To create a security group for the filtering node:
-
Navigate to the Security Groups tab on the Amazon EC2 dashboard and click the Create Security Group button.
-
Enter a security group name and an optional description into the dialog window that appears.
-
Select the required VPC.
-
Configure incoming and outgoing connections rules on the Inbound and Outbound tabs.
-
Click the Create button to create the security group.

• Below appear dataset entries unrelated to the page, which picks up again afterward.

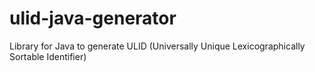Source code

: # ulid-java-generator
Library for Java to generate ULID (Universally Unique Lexicographically Sortable Identifier)
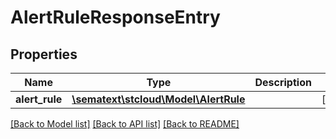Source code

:# AlertRuleResponseEntry

## Properties
Name | Type | Description | Notes
------------ | ------------- | ------------- | -------------
**alert_rule** | [**\sematext\stcloud\Model\AlertRule**](AlertRule.md) |  | [optional] 

[[Back to Model list]](../../README.md#documentation-for-models) [[Back to API list]](../../README.md#documentation-for-api-endpoints) [[Back to README]](../../README.md)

Rules for outgoing connections from the security group
When creating a security group, all of the outgoing connections are allowed by default. If you restrict outgoing connections from the filtering node, make sure that it is granted access to a Wallarm API server. The choice of a Wallarm API server depends on the Wallarm Cloud you are using:
- If you are using the US Cloud, your node needs to be granted access to
us1.api.wallarm.com
. - If you are using the EU Cloud, your node needs to be granted access to
api.wallarm.com
.
The filtering node requires access to a Wallarm API server for proper operation.

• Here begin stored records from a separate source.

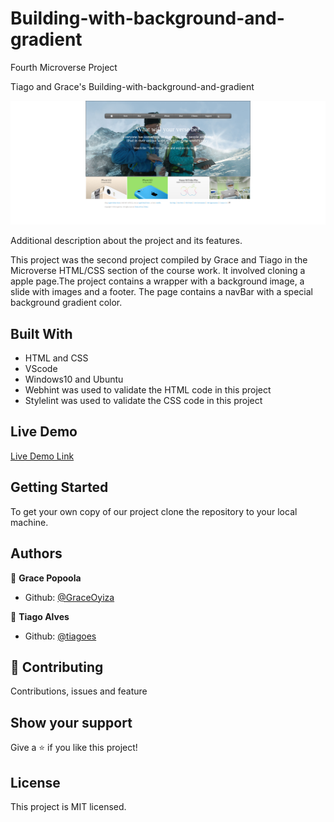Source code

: # Building-with-background-and-gradient

Fourth Microverse Project

Tiago and Grace's Building-with-background-and-gradient

![screenshot](styles/image/screenshot.png)

Additional description about the project and its features.

This project was the second project compiled by Grace and Tiago in the Microverse HTML/CSS section of the course work. It involved cloning a apple page.The project contains a wrapper with a background image, a slide with images and a footer. The page contains a navBar with a special background gradient color.

## Built With

- HTML and CSS
- VScode 
- Windows10 and Ubuntu
- Webhint was used to validate the HTML code in this project
- Stylelint was used to validate the CSS code in this project

## Live Demo

[Live Demo Link](https://rawcdn.githack.com/GraceOyiza/Building-with-background-and-gradient/f83ad7aafae22a4fbe4c6ce31ce297e9cffd91d1/index.html)


## Getting Started

To get your own copy of our project clone the repository to your local machine.


## Authors

👤 **Grace Popoola**

- Github: [@GraceOyiza](https://github.com/GraceOyiza)

👤 **Tiago Alves**

- Github: [@tiagoes](https://github.com/tiagoes)


## 🤝 Contributing

Contributions, issues and feature

 ## Show your support
 Give a ⭐️ if you like this project!

## License
 This project is MIT licensed.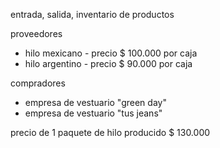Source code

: entrada, salida, inventario de productos

proveedores

- hilo mexicano - precio $ 100.000 por caja
- hilo argentino - precio $ 90.000 por caja

compradores

- empresa de vestuario "green day"
- empresa de vestuario "tus jeans"

precio de 1 paquete de hilo producido $ 130.000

To see detailed information about creating a security group, proceed to the AWS documentation.
3. Launch a Wallarm node instance¶
To launch an instance with the Wallarm filtering node, proceed to this link and subscribe to the filtering node.

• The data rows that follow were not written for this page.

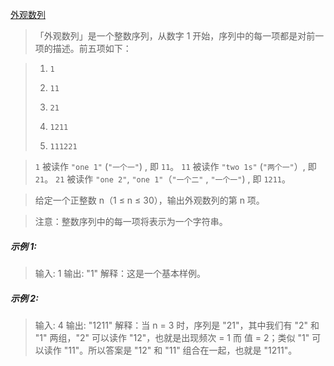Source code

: [外观数列](https://leetcode-cn.com/problems/count-and-say/)

> 「外观数列」是一个整数序列，从数字 1 开始，序列中的每一项都是对前一项的描述。前五项如下：

> 1.     1
> 2.     11
> 3.     21
> 4.     1211
> 5.     111221

> `1` 被读作  `"one 1"`  (`"一个一"`) , 即 `11`。
> `11` 被读作 `"two 1s"`  (`"两个一"`）, 即 `21`。
> `21` 被读作 `"one 2"`,  `"one 1"`（`"一个二"` ,  `"一个一"`) , 即 `1211`。

> 给定一个正整数 n（1 ≤ n ≤ 30），输出外观数列的第 n 项。

> 注意：整数序列中的每一项将表示为一个字符串。

##### 示例 1:

> 输入: 1
> 输出: "1"
> 解释：这是一个基本样例。

##### 示例 2:

> 输入: 4
> 输出: "1211"
> 解释：当 n = 3 时，序列是 "21"，其中我们有 "2" 和 "1" 两组，"2" 可以读作 "12"，也就是出现频次 = 1 而 值 = 2；类似 "1" 可以读作 "11"。所以答案是 "12" 和 "11" 组合在一起，也就是 "1211"。
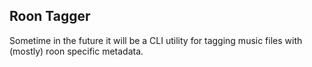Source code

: ## Roon Tagger

Sometime in the future it will be a CLI utility for tagging music files with
(mostly) roon specific metadata.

When creating an instance, you need to specify the previously created security group as follows:
-
While working with the Launch Instance Wizard, proceed to the 6. Configure Security Group instance launch step by clicking the corresponding tab.
-
Choose the Select an existing security group option in the Assign a security group setting.
-
Select the security group from the list that appears.
After specifying all of the required instance settings, click the Review and Launch button, make sure that instance is configured correctly, and click the Launch button.
In the window that appears, specify the previously created key pair by performing the following actions:
-
In the first drop-down list, select the Choose an existing key pair option.
-
In the second drop-down list, select the name of the key pair.
-
Make sure you have access to the private key in PEM format from the key pair you specified in the second drop-down list and tick the checkbox to confirm this.
-
Click the Launch Instances button.
The instance will launch with the preinstalled filtering node.
To see detailed information about launching instances in AWS, proceed to the AWS documentation.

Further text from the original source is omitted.